> REQUIRED ACTION
Search the data for the word "girl" and copy out every line that has it.
[[ SUPPLIED INFORMATION, beginning ]]
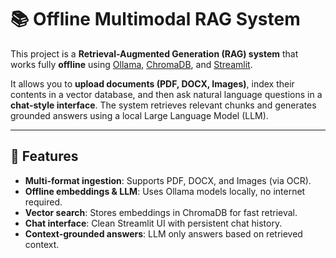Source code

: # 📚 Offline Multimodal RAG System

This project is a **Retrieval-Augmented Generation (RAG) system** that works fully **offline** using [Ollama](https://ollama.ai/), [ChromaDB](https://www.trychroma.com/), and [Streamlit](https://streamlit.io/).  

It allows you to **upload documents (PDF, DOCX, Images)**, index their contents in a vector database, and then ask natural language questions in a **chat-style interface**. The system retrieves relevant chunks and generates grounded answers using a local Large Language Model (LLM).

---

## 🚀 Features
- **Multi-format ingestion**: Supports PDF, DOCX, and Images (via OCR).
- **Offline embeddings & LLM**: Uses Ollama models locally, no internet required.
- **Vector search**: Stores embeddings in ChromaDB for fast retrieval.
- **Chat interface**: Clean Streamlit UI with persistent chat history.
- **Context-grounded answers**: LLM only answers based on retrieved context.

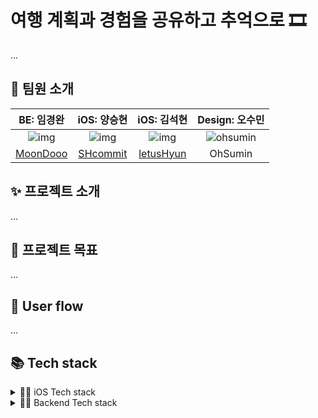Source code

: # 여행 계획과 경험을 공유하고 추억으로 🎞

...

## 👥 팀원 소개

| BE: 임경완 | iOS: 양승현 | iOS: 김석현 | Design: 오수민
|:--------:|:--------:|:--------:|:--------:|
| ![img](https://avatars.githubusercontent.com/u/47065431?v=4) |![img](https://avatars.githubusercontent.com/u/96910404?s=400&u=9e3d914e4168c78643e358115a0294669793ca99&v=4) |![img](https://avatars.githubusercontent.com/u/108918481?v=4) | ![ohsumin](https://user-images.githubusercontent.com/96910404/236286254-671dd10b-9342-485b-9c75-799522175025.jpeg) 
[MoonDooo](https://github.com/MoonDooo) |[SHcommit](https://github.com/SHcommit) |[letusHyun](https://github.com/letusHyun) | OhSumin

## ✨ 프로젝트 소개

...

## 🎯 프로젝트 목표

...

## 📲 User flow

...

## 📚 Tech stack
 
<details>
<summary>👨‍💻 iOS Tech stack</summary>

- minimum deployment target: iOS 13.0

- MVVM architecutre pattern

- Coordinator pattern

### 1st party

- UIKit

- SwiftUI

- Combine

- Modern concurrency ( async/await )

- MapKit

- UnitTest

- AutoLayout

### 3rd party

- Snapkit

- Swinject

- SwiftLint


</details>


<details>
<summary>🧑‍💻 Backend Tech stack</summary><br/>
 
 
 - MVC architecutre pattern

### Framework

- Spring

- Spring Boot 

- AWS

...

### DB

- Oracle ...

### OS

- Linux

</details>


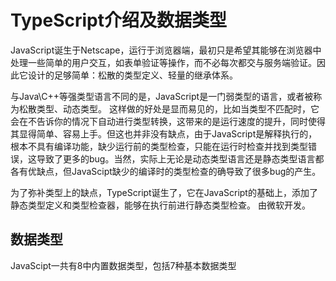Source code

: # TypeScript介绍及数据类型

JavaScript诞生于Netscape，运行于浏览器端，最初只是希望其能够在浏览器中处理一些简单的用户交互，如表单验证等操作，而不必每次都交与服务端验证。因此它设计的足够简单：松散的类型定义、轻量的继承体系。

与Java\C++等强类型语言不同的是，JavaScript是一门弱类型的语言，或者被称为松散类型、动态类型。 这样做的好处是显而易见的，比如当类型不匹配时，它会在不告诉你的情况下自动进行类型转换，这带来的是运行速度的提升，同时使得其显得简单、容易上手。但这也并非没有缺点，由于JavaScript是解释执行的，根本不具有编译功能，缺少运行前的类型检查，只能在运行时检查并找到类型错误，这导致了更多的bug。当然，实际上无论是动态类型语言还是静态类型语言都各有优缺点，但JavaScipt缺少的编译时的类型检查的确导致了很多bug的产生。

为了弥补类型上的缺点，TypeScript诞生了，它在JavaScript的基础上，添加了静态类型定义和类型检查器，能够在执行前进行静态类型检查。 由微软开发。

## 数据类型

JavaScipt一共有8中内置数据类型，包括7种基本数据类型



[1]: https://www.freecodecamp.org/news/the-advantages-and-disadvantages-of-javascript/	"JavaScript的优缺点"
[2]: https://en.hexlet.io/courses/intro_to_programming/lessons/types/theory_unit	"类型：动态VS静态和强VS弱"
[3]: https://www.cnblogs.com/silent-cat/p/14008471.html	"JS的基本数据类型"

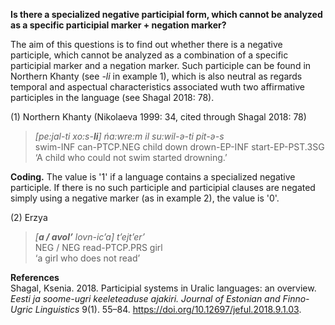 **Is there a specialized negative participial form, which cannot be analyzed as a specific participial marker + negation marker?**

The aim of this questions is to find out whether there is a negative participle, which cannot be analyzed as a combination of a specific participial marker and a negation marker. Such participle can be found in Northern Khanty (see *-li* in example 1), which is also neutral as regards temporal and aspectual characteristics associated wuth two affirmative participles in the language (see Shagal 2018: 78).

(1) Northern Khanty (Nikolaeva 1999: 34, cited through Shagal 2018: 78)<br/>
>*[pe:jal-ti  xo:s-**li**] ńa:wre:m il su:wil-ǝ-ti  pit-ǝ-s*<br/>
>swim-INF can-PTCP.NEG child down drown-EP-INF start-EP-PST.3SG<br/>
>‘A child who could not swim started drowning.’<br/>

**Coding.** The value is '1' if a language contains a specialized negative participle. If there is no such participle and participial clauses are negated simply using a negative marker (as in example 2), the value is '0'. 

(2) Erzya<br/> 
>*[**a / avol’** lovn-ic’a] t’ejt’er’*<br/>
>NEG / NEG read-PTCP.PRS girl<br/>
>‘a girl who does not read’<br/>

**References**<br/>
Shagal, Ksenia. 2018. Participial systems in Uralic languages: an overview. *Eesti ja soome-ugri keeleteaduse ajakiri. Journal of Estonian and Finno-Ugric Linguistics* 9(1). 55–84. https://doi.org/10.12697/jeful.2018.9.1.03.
[[ SUPPLIED INFORMATION, end ]]
> YOUR RESPONSE
>NEG / NEG read-PTCP.PRS girl<br/>
>‘a girl who does not read’<br/>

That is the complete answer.